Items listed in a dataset

▽

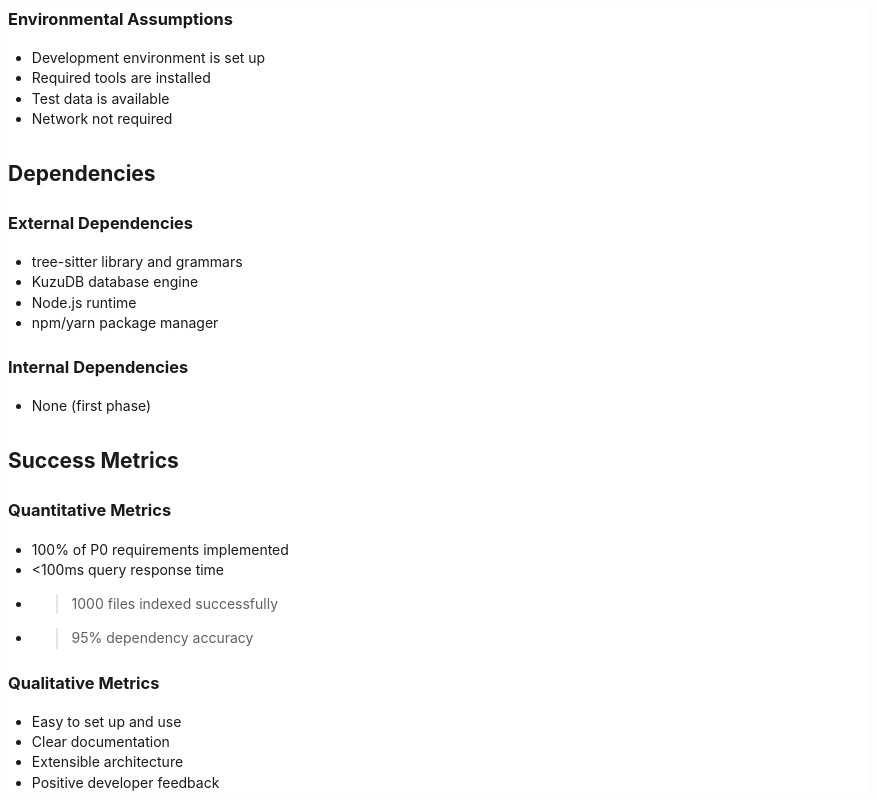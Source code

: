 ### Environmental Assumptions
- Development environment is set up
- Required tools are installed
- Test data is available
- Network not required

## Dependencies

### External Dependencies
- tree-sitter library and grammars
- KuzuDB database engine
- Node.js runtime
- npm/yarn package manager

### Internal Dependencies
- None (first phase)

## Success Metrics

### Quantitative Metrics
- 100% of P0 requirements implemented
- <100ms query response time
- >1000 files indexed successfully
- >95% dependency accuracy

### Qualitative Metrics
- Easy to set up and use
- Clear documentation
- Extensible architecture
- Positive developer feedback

△
▽

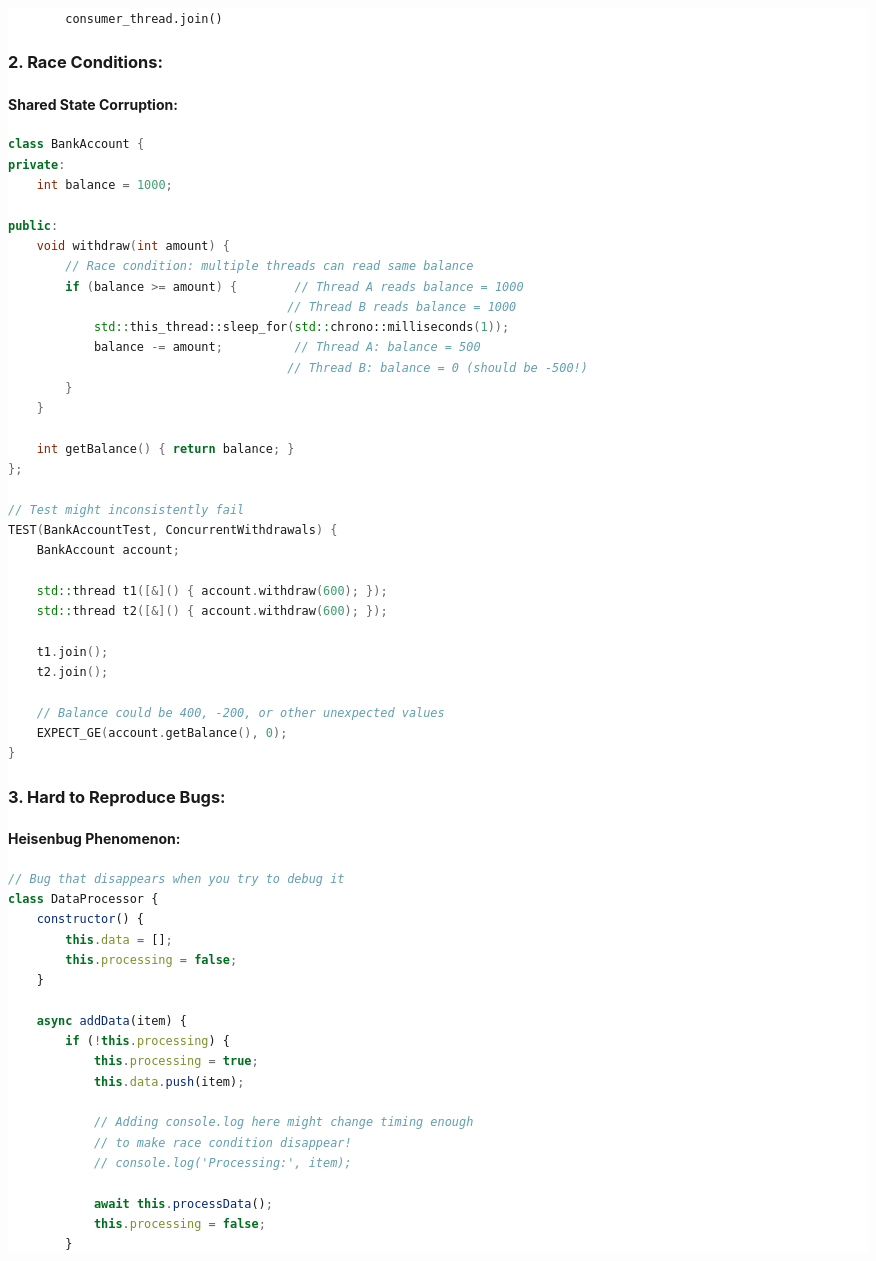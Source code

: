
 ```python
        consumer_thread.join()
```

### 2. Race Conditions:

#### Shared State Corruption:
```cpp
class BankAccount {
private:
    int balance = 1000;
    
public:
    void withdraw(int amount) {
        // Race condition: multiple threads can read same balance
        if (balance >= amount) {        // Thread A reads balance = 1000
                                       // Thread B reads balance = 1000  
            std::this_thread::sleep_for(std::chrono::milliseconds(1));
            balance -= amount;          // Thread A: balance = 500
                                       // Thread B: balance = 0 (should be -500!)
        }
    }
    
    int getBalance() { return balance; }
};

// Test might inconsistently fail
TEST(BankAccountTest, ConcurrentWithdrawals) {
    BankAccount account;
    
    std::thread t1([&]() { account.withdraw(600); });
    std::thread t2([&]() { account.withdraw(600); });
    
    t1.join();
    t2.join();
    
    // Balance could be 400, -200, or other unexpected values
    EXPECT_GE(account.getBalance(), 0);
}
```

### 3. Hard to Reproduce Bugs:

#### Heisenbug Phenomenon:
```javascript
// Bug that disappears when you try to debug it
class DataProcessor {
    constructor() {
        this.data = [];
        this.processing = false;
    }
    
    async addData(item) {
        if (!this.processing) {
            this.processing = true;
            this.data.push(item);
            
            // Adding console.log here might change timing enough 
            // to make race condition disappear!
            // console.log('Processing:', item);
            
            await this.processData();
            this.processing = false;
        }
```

△

**About this exercise:** Look through the entries above. Copy out every line holding the word "false".

**Solution for this exercise:**
        this.processing = false;
            this.processing = false;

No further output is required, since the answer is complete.